Your goal:
Copy out all lines of the listing below that hold "último".
··········
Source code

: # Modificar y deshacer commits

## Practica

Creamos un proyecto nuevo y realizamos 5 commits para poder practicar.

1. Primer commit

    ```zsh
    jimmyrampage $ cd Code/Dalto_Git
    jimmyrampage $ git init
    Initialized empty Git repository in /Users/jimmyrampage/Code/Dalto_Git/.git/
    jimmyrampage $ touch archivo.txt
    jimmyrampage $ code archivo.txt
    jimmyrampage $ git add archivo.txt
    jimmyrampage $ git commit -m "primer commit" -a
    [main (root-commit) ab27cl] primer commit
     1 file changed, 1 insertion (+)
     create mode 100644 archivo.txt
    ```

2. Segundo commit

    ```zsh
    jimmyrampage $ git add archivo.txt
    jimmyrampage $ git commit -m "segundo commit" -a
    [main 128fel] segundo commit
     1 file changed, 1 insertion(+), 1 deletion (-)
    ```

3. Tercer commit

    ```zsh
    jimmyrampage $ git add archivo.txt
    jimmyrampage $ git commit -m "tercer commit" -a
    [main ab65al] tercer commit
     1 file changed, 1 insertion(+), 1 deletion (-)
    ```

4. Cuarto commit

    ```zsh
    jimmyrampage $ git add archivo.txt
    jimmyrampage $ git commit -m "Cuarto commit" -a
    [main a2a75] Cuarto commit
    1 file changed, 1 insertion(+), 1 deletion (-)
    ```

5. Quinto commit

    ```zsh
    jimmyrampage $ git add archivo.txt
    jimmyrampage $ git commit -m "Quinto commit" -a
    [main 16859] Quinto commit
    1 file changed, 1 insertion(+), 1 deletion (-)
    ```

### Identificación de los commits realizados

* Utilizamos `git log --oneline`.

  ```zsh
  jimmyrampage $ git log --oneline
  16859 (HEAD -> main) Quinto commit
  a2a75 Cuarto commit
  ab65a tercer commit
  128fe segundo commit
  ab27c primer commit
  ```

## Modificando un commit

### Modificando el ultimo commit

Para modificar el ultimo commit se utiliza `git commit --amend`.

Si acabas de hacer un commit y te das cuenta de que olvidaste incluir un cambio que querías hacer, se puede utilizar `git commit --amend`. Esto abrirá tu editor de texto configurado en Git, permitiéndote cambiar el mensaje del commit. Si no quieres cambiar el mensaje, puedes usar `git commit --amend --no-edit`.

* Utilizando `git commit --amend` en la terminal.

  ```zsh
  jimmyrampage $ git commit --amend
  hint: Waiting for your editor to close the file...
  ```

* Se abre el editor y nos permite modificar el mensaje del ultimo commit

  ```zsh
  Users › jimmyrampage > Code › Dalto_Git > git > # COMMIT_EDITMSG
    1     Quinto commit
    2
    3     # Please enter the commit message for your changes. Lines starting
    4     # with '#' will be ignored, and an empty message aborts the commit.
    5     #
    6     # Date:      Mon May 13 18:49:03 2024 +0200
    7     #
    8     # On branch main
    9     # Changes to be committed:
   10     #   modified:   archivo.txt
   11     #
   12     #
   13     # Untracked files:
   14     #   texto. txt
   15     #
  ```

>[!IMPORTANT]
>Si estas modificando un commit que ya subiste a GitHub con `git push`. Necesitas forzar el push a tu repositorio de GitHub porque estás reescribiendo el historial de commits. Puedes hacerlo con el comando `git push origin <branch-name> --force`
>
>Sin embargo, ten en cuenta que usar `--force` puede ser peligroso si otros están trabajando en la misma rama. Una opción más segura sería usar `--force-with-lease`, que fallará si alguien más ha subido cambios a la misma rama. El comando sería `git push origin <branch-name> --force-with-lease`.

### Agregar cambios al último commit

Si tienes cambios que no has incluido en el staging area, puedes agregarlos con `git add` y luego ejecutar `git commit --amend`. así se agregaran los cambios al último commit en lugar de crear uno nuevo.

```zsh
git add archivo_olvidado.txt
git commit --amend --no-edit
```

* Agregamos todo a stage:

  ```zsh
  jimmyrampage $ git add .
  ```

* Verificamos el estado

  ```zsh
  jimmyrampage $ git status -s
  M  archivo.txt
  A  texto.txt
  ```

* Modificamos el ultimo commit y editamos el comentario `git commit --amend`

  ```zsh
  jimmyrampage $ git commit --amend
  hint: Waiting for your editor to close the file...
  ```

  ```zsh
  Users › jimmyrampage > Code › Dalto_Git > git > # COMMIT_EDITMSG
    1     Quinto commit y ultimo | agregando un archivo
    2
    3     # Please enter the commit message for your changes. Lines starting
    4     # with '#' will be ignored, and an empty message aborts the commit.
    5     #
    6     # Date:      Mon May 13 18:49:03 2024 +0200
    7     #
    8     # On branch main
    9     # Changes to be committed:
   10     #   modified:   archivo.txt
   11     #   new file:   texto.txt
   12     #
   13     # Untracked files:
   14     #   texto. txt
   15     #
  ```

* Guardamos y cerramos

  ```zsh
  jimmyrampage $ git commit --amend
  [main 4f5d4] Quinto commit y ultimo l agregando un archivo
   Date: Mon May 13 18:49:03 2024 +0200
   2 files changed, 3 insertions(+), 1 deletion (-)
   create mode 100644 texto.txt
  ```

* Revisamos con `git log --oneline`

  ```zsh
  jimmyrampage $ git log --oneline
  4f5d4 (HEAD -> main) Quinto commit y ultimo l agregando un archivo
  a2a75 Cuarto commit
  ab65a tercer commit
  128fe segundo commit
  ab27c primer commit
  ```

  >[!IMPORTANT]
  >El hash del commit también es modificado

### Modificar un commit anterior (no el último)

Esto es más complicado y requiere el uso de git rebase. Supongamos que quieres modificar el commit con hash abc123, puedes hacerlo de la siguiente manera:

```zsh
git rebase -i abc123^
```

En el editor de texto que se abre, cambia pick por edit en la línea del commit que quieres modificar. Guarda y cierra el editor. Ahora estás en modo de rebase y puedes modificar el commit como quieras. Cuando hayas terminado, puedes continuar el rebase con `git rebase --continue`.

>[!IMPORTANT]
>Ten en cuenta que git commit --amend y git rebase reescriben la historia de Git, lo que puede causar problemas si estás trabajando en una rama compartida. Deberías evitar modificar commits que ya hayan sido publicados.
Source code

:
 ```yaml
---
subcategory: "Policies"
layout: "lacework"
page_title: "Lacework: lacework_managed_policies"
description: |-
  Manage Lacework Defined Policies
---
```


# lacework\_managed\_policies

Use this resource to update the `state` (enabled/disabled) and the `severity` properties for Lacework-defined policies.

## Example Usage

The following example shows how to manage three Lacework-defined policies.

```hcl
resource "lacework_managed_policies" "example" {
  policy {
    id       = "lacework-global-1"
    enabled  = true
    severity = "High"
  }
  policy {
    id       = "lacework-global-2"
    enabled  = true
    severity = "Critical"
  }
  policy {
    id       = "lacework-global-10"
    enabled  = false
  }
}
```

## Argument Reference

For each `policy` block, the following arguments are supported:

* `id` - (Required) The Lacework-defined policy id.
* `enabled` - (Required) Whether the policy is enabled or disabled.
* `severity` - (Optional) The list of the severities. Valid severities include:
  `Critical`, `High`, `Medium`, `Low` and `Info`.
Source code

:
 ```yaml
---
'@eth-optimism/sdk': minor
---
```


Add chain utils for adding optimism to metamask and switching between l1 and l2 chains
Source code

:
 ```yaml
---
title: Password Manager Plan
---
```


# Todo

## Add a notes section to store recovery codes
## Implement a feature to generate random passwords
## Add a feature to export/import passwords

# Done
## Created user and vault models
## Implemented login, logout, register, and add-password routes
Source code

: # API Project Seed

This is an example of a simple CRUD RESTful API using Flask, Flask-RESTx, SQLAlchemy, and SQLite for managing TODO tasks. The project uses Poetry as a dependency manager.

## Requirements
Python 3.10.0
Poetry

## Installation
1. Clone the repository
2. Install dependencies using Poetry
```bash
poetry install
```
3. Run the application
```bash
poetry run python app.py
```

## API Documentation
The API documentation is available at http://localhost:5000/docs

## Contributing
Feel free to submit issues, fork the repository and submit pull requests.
··········
Solved problem:
### Agregar cambios al último commit
Si tienes cambios que no has incluido en el staging area, puedes agregarlos con `git add` y luego ejecutar `git commit --amend`. así se agregaran los cambios al último commit en lugar de crear uno nuevo.
### Modificar un commit anterior (no el último)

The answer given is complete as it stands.